Мы с Медведевым поднялись в номер. На столе оставался невзрачный радиоприёмник «Сокол». Старик включил его и ловко извлёк внутренности: плату, катушку, миниатюрный кварцевый фильтр.
— Перехватим волну маски, — объяснил он, скручивая провода. — Устройство транслирует управляющий тон, чтобы синхронизировать чужой голос с движением губ. Найдём частоту — найдём того, кто даёт приказы.
Я вспомнил своё отражение в серебристой коже манекена. Царапнуло мыслью: а вдруг скопировали и мысли — микроколебания мозга? Тогда они услышали бы мои страхи так же ясно, как мой окрик «Всем постам!».
Пока Медведев колдовал, я проверил оружие: в магазине остались четыре патрона, все в латунных гильзах, слегка тусклые от московской влаги. Любая осечка — и маска снова заговорит моими словами.
Приёмник щёлкнул, и из динамика хлынул шорох, будто автоген резал ледяную арматуру. В этом шипении вдруг проступил обрывок фразы, сказанной без выражения: «контроль зачистки проведён, свидетель изъят, улики везём». Голос был безликий, как лицевая сторона той самой маски.
— Тридцать первая коротковолновая, — пробормотал Медведев, отмечая число на пакете спичек. — Диапазон любителей, к которому тянется рука лишь у тех, кто свято верит в анонимность.
Он нахмурился:
— Сигнал идёт на северо-восток, к платформе Лосиноостровская. Видать, там временная лаборатория.
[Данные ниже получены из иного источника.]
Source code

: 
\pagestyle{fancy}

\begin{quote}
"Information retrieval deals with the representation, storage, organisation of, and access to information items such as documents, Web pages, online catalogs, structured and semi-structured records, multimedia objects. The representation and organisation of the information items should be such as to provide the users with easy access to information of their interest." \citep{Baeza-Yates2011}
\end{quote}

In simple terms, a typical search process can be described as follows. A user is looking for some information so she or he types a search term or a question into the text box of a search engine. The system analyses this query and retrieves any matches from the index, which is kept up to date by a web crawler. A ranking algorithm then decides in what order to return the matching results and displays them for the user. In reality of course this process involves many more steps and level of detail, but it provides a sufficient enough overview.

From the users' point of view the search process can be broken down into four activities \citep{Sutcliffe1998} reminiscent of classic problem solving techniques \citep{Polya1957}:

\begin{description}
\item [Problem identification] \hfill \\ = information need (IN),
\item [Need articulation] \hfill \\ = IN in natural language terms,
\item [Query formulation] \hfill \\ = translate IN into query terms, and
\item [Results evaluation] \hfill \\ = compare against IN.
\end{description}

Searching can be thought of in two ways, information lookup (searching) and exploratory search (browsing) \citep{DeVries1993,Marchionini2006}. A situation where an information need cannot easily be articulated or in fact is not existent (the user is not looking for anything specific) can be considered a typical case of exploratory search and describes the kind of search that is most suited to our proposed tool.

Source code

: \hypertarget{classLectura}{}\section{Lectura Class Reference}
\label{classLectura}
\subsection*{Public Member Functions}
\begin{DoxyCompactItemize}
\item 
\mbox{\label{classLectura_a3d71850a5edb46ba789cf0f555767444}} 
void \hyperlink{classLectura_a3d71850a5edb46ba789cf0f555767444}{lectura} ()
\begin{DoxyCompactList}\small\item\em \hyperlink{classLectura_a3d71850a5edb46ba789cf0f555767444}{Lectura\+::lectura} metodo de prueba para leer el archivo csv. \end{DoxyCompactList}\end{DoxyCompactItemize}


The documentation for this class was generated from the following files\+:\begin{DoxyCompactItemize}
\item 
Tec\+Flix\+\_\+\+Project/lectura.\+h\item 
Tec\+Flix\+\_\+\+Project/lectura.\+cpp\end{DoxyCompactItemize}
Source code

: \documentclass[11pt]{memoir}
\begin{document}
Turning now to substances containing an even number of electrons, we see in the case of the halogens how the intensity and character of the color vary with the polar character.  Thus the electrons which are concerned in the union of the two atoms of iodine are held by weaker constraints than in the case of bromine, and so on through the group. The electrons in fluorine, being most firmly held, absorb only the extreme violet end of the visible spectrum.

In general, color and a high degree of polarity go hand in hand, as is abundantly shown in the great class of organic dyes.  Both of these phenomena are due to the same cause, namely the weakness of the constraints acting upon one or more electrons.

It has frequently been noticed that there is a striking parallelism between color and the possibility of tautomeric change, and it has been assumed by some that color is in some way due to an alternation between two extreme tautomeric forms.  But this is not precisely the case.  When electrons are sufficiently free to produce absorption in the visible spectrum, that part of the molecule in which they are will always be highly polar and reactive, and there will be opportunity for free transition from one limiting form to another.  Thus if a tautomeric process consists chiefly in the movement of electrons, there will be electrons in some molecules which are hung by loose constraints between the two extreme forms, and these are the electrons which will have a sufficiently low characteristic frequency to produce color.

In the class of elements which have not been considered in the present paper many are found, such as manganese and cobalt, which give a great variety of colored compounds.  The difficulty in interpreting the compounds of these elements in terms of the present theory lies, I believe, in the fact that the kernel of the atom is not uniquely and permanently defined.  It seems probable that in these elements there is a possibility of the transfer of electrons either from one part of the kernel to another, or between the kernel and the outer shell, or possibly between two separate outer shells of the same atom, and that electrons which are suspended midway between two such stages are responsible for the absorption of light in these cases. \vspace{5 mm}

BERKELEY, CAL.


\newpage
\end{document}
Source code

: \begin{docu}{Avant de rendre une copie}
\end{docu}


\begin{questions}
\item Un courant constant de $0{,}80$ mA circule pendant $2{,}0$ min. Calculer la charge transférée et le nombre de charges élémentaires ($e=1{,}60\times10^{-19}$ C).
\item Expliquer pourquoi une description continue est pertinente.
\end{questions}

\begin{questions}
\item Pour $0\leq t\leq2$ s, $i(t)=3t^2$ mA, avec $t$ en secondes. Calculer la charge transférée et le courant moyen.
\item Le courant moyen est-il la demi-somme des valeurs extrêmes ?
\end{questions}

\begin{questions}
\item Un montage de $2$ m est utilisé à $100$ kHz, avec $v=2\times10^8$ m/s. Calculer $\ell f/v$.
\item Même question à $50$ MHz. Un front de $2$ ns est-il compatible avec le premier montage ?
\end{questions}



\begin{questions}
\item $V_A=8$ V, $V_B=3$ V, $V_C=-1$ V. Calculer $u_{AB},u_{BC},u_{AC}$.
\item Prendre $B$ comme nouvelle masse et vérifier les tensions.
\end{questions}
Если поедем сейчас, догоним прежде, чем улики растворят в печи.
Дорога через ночную столицу была похожа на путешествие по вскрытой шкатулке: троллейбусы спали в депо, фонари коптили янтарным дымком, бульварные клинкерные камни блестели, как вычищенные сапоги караула. Машины мы взяли из гаража Управления: чёрная «волга», которая знала больше секретов, чем любой архив.
Лосиноостровская встретила нас морозной пустотой. Платформа глядела на мир слепыми прожекторами, в стеклянном павильоне дежурный кочегар, ради боязни, что заснёт, разгадывал кроссворд треугольником карандаша. Мы прошли мимо, предъявив просроченные — но всё ещё грозные — удостоверения.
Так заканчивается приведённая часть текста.